§ **WHAT THE TASK REQUIRES**: Which lines of the data below hold "section"? Copy each of them.

§ **RECORDS FOR PROCESSING**:

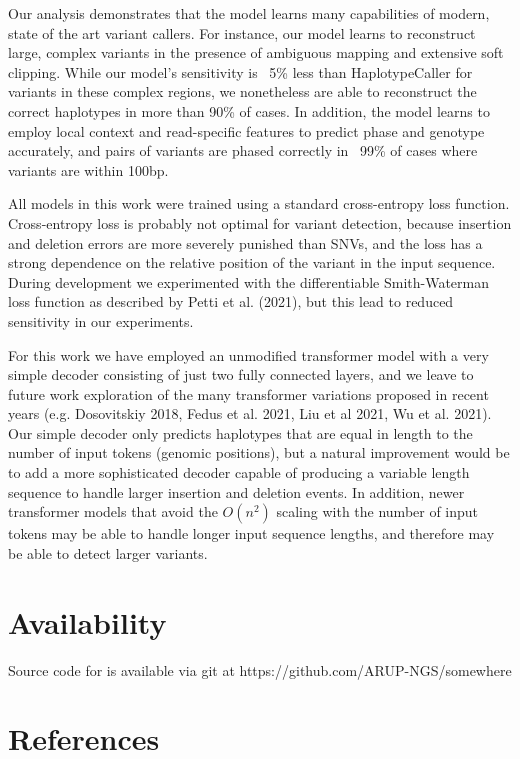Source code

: \documentclass[]{article}
\begin{document}
Our analysis demonstrates that the model learns many capabilities of modern, state of the art variant callers. For instance, our model learns to reconstruct large, complex variants in the presence of ambiguous mapping and extensive soft clipping. While our model's sensitivity is ~5\% less than HaplotypeCaller for variants in these complex regions, we nonetheless are able to reconstruct the correct haplotypes in more than 90\% of cases.   In addition, the model learns to employ local context and read-specific features to predict phase and genotype accurately, and pairs of variants are phased correctly in ~99\% of cases where variants are within 100bp.  

All models in this work were trained using a standard cross-entropy loss function.  Cross-entropy loss is probably not optimal for variant detection, because insertion and deletion errors are more severely punished than SNVs, and the loss has a strong dependence on the relative position of the variant in the input sequence.  During development we experimented with the differentiable Smith-Waterman loss function as described by Petti et al. (2021), but this lead to reduced sensitivity in our experiments. 

For this work we have employed an unmodified transformer model with a very simple decoder consisting of just two fully connected layers, and we leave to future work exploration of the many transformer variations proposed in recent years (e.g. Dosovitskiy 2018, Fedus et al. 2021, Liu et al 2021, Wu et al. 2021). Our simple decoder only predicts haplotypes that are equal in length to the number of input tokens (genomic positions), but a natural improvement would be to add a more sophisticated decoder capable of producing a variable length sequence to handle larger insertion and deletion events.  In addition, newer transformer models that avoid the $O(n^2)$ scaling with the number of input tokens may be able to handle longer input sequence lengths, and therefore may be able to detect larger variants. 

\section{Availability}
 
 Source code for is available via git at https://github.com/ARUP-NGS/somewhere
 
\section{References}
\end{document}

§ **EXERCISE SOLUTION**:
\section{Availability}
\section{References}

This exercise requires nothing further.